The height of the wave from its highest point or peak to its zero level in any given sample or at any point along the line of the wave; the power of a sound wave expressed by the height of the sound wave in a given instance.

Think of a downtown street with a series of five buildings. The first building is one story, the second is two stories, the third is four stories, the fourth is two stories and the fifth and final building is one story tall. These buildings represent a sound wave. The street is the zero level or reference level from which the buildings are measured. Below the street level the buildings have basements. Above the street level the buildings rise a certain number of floors. The tallest building, the center building, is four stories tall. If all the five buildings in the row represent one cycle of a wave, then the amplitude would be the height of the tallest building – five stories.

Amplitude can be measured at any point along a wave at an infinite number of points (a continuous analog wave contains an infinite number of individual points). The amplitude of the first building in the previous example is one. The amplitude of the second building is two, etc. The amplitude of the entire wave cycle is four – the highest point at building three.

As we increase the volume of a given musical signal (or any sound), we increase the amplitude of the sound wave. The frequency does not change with amplitude. A 2,000 Hz tone may have a very small amplitude or a very large amplitude, but it will still retain the 2,000 Hz frequency.
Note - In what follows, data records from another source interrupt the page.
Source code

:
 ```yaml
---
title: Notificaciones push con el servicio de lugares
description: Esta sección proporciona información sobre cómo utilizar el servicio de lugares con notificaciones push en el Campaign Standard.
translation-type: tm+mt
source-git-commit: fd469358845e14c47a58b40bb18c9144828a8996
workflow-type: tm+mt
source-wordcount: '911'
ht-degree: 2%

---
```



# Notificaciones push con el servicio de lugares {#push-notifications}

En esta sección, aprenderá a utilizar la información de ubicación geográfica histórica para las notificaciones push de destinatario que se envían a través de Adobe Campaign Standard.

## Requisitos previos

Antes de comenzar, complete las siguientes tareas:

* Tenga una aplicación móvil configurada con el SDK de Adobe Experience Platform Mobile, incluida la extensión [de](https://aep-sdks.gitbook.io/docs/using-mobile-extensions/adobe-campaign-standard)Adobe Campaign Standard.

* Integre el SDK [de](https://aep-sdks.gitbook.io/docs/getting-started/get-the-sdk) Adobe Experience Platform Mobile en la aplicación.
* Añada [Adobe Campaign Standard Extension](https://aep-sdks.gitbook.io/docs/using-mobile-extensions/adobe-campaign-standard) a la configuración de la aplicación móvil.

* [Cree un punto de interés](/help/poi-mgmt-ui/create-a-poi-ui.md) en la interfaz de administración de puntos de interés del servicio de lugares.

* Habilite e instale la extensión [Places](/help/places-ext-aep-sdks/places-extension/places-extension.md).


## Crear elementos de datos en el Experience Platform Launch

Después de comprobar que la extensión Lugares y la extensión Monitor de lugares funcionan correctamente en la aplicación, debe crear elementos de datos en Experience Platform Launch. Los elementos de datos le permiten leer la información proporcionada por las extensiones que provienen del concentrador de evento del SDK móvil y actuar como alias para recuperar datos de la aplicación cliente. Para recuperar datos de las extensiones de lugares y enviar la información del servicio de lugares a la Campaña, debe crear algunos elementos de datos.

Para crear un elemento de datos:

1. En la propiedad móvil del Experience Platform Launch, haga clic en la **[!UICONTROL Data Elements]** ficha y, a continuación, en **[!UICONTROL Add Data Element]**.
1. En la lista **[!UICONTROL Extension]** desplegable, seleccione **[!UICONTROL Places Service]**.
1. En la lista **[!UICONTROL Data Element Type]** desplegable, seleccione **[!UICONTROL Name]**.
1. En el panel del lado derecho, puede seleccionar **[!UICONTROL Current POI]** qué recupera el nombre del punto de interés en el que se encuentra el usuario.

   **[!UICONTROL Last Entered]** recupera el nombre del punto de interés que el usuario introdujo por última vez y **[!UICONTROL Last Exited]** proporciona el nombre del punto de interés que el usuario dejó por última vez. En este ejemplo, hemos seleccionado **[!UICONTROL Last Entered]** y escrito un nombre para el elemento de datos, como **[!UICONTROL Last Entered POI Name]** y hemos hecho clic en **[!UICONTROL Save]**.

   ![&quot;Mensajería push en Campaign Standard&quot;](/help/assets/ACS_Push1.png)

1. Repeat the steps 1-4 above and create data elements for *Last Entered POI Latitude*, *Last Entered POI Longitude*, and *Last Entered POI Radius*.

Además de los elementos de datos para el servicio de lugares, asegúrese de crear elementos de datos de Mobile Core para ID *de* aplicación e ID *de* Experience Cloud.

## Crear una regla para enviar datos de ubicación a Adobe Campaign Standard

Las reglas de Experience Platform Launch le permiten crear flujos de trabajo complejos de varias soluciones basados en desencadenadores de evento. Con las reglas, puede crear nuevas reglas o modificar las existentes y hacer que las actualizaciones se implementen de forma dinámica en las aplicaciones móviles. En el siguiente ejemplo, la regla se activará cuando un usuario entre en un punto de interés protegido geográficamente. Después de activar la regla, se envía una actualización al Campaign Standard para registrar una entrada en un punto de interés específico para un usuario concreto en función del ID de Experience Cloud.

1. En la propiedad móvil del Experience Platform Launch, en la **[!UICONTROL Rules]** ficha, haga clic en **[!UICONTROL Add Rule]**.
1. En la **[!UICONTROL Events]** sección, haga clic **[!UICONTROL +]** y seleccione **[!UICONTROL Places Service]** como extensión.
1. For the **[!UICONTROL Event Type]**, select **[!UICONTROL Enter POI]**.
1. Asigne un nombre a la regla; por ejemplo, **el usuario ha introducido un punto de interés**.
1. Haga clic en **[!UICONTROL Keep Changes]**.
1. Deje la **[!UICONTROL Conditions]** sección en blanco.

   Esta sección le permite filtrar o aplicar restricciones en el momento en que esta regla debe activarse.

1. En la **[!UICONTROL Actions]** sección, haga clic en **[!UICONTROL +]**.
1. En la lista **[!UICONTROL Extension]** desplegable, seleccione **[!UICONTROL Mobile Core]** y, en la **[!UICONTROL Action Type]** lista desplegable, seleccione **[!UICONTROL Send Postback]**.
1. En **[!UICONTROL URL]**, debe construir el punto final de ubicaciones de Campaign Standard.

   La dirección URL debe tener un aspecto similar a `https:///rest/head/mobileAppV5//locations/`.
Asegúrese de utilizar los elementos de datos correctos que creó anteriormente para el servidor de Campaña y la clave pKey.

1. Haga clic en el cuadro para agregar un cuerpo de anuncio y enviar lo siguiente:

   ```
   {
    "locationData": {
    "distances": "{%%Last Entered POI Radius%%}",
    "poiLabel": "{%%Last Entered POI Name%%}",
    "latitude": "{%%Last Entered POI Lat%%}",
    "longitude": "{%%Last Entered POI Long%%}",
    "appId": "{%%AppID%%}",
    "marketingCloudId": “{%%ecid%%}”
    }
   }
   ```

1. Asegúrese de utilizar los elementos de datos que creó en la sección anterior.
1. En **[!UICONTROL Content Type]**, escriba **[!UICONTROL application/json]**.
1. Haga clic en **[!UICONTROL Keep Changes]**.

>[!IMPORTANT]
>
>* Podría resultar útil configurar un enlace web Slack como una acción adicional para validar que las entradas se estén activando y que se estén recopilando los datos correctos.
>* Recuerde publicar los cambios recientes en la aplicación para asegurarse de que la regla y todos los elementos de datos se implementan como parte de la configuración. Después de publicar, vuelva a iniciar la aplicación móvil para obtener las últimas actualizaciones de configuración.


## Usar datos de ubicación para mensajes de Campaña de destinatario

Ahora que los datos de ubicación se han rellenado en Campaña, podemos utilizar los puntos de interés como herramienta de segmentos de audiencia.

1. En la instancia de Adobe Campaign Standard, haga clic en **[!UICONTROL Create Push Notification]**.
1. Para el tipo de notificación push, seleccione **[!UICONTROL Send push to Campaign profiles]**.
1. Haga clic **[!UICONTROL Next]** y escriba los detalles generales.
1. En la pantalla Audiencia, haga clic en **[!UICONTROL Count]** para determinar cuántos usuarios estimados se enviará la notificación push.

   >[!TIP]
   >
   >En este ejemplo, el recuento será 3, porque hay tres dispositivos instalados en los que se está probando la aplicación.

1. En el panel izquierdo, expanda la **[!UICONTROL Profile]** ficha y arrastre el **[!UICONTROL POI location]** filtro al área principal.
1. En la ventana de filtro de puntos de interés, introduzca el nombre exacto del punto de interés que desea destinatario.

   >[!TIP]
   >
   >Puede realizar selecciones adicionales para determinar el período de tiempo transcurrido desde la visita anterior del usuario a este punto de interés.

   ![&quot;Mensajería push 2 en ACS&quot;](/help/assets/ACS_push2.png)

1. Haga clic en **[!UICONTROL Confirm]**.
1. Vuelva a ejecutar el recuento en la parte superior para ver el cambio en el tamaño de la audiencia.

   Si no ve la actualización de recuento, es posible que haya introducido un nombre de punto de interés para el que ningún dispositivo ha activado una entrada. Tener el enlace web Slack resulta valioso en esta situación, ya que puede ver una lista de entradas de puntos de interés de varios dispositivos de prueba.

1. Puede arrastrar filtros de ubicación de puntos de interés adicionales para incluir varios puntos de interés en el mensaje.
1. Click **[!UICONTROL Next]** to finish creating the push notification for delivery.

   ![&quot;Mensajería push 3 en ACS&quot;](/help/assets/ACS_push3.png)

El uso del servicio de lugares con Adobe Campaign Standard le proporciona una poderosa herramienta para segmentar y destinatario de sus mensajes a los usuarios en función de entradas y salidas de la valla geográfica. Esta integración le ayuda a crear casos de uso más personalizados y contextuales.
Frequency determines the number of cycles produced in a specified amount of time (usually one second. The frequency affects the wavelength of a given signal since in one second a signal can only travel so far. The wavelength is the distance from identical points on a two wave cycles in a series such as the horizontal distance from the peak of cycle one to the peak of cycle two. As the wavelength increases (grows longer), the frequency decreases. For instance, a 20 Hz tone (very low frequency) has a wavelength of around 56 feet, while a 20,000 Hz tone has a wavelength of around two-thirds of an inch! When a large number of cycles are squeezed into a small distance (the distance sound can travel in a single second), we get a high frequency with subsequent small wavelengths.
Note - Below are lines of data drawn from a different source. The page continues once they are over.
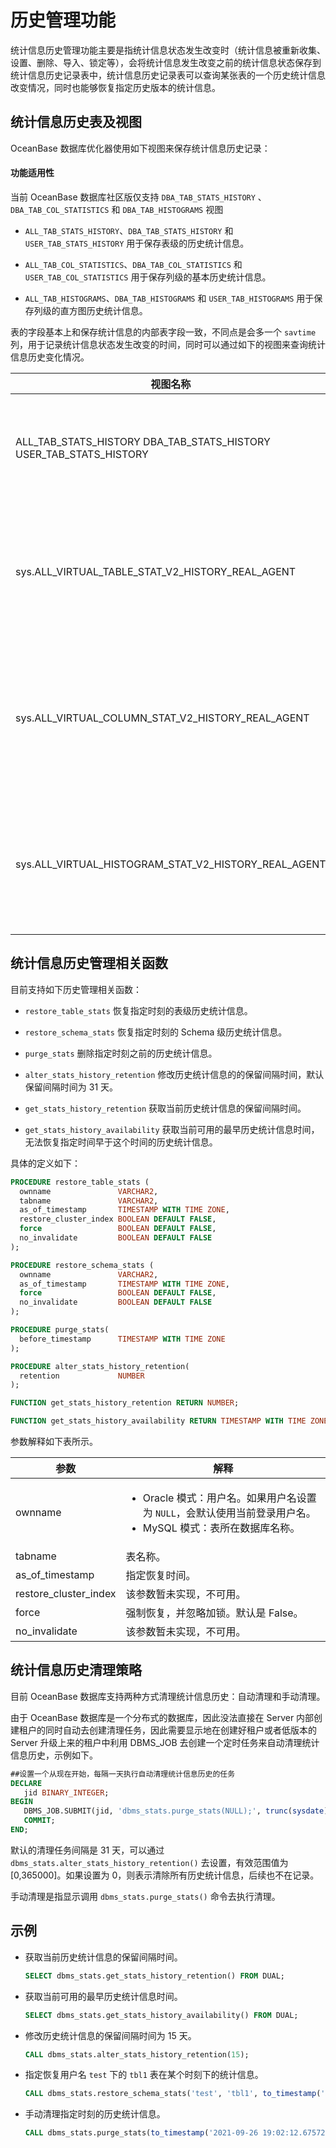 # 历史管理功能

统计信息历史管理功能主要是指统计信息状态发生改变时（统计信息被重新收集、设置、删除、导入、锁定等），会将统计信息发生改变之前的统计信息状态保存到统计信息历史记录表中，统计信息历史记录表可以查询某张表的一个历史统计信息改变情况，同时也能够恢复指定历史版本的统计信息。

## 统计信息历史表及视图

OceanBase 数据库优化器使用如下视图来保存统计信息历史记录：

  <main id="notice" >
    <h4>功能适用性</h4>
    <p>当前 OceanBase 数据库社区版仅支持 <code>DBA_TAB_STATS_HISTORY</code> 、 <code>DBA_TAB_COL_STATISTICS</code> 和 <code>DBA_TAB_HISTOGRAMS</code>  视图</p>
  </main>

* `ALL_TAB_STATS_HISTORY`、`DBA_TAB_STATS_HISTORY` 和 `USER_TAB_STATS_HISTORY` 用于保存表级的历史统计信息。

* `ALL_TAB_COL_STATISTICS`、`DBA_TAB_COL_STATISTICS` 和 `USER_TAB_COL_STATISTICS` 用于保存列级的基本历史统计信息。

* `ALL_TAB_HISTOGRAMS`、`DBA_TAB_HISTOGRAMS` 和 `USER_TAB_HISTOGRAMS` 用于保存列级的直方图历史统计信息。

表的字段基本上和保存统计信息的内部表字段一致，不同点是会多一个 `savtime` 列，用于记录统计信息状态发生改变的时间，同时可以通过如下的视图来查询统计信息历史变化情况。

|                                                视图名称                                                |               描述               |
|----------------------------------------------------------------------------------------------------|--------------------------------|
| ALL_TAB_STATS_HISTORY DBA_TAB_STATS_HISTORY USER_TAB_STATS_HISTORY |  用于查询统计信息历史变化。 |
| sys.ALL_VIRTUAL_TABLE_STAT_V2_HISTORY_REAL_AGENT                                                   | 用于查询表级的统计信息历史的虚表。              |
| sys.ALL_VIRTUAL_COLUMN_STAT_V2_HISTORY_REAL_AGENT                                                  | 用于查询列级的基本统计信息历史的虚表。            |
| sys.ALL_VIRTUAL_HISTOGRAM_STAT_V2_HISTORY_REAL_AGENT                                               | 用于查询列级的直方图信息历史的虚表。             |

## 统计信息历史管理相关函数

目前支持如下历史管理相关函数：

* `restore_table_stats` 恢复指定时刻的表级历史统计信息。

* `restore_schema_stats` 恢复指定时刻的 Schema 级历史统计信息。

* `purge_stats` 删除指定时刻之前的历史统计信息。

* `alter_stats_history_retention` 修改历史统计信息的的保留间隔时间，默认保留间隔时间为 31 天。

* `get_stats_history_retention` 获取当前历史统计信息的保留间隔时间。

* `get_stats_history_availability` 获取当前可用的最早历史统计信息时间，无法恢复指定时间早于这个时间的历史统计信息。

具体的定义如下：

```sql
PROCEDURE restore_table_stats (
  ownname               VARCHAR2,
  tabname               VARCHAR2,
  as_of_timestamp       TIMESTAMP WITH TIME ZONE,
  restore_cluster_index BOOLEAN DEFAULT FALSE,
  force                 BOOLEAN DEFAULT FALSE,
  no_invalidate         BOOLEAN DEFAULT FALSE
);

PROCEDURE restore_schema_stats (
  ownname               VARCHAR2,
  as_of_timestamp       TIMESTAMP WITH TIME ZONE,
  force                 BOOLEAN DEFAULT FALSE,
  no_invalidate         BOOLEAN DEFAULT FALSE
);

PROCEDURE purge_stats(
  before_timestamp      TIMESTAMP WITH TIME ZONE
);

PROCEDURE alter_stats_history_retention(
  retention             NUMBER
);

FUNCTION get_stats_history_retention RETURN NUMBER;

FUNCTION get_stats_history_availability RETURN TIMESTAMP WITH TIME ZONE;
```

参数解释如下表所示。

|          参数           |          解释           |
|-----------------------|-----------------------|
| ownname               | <ul><li>Oracle 模式：用户名。如果用户名设置为 `NULL`，会默认使用当前登录用户名。</li><li>MySQL 模式：表所在数据库名称。                  |
| tabname               | 表名称。                  |
| as_of_timestamp       | 指定恢复时间。               |
| restore_cluster_index | 该参数暂未实现，不可用。          |
| force                 | 强制恢复，并忽略加锁。默认是 False。 |
| no_invalidate         | 该参数暂未实现，不可用。          |

## 统计信息历史清理策略

目前 OceanBase 数据库支持两种方式清理统计信息历史：自动清理和手动清理。

由于 OceanBase 数据库是一个分布式的数据库，因此没法直接在 Server 内部创建租户的同时自动去创建清理任务，因此需要显示地在创建好租户或者低版本的 Server 升级上来的租户中利用 DBMS_JOB 去创建一个定时任务来自动清理统计信息历史，示例如下。

```sql
##设置一个从现在开始，每隔一天执行自动清理统计信息历史的任务
DECLARE
   jid BINARY_INTEGER;
BEGIN
   DBMS_JOB.SUBMIT(jid, 'dbms_stats.purge_stats(NULL);', trunc(sysdate), 'trunc(sysdate) + 1');
   COMMIT;
END;
```

默认的清理任务间隔是 31 天，可以通过 `dbms_stats.alter_stats_history_retention()` 去设置，有效范围值为 \[0,365000\]。如果设置为 0，则表示清除所有历史统计信息，后续也不在记录。

手动清理是指显示调用 `dbms_stats.purge_stats()` 命令去执行清理。

## 示例

* 获取当前历史统计信息的保留间隔时间。

  ```sql
  SELECT dbms_stats.get_stats_history_retention() FROM DUAL;
  ```

* 获取当前可用的最早历史统计信息时间。

  ```sql
  SELECT dbms_stats.get_stats_history_availability() FROM DUAL;
  ```

* 修改历史统计信息的保留间隔时间为 15 天。

  ```sql
  CALL dbms_stats.alter_stats_history_retention(15);
  ```

* 指定恢复用户名 `test` 下的 `tbl1` 表在某个时刻下的统计信息。

  ```sql
  CALL dbms_stats.restore_schema_stats('test', 'tbl1', to_timestamp('2021-09-26 19:02:12.675729', 'YYYY-MM-DD HH24:MI:SS.FF'));
  ```

* 手动清理指定时刻的历史统计信息。

  ```sql
  CALL dbms_stats.purge_stats(to_timestamp('2021-09-26 19:02:12.675729', 'YYYY-MM-DD HH24:MI:SS.FF'));
  ```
The amplitude does not affect a given signals frequency and thus does not affect its wavelength. Wavelength measures a signal horizontally from left to right. Amplitude measures the signal vertically up and down from a zero point. Frequency affects the tone of a sound such as being high-pitched or very low, and amplitude affects whether that tone is loud or soft.
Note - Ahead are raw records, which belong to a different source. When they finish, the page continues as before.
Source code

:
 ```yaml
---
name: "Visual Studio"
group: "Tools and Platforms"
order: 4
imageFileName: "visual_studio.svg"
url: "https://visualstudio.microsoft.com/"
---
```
Amplifiers increase the amplitude of a signal. As an analog audio signal comes into an amplifier, it is a low level or line level signal. The amplifier then props up this signal by an equal amount at all points across the signal. Think of taking the buildings example from earlier and adding twenty stories to each of the buildings. The frequency will still be the same and the signal will be unchanged except that the signal, the buildings, will be taller or have a greater amplitude. And with greater amplitude comes more power and thus higher sound pressure levels (it sounds louder).

Thus, frequency affects the number of cycles a signal packs into each second. The frequency in turn determines the wavelength of the cycles since waves must get smaller as more cycles are squeezed into a given space (and larger as less cycles are put into the space). Amplitude does not affect the wavelength of the frequency of the signal, but instead affects how tall the peaks (and all other points) are and how low the troughs (and all other points below the zero line) are. This change in height caused by amplitude alters the power of a signal with greater amplitude equaling more power (for instance, Mt. Everest would be much more powerful than a rolling hill).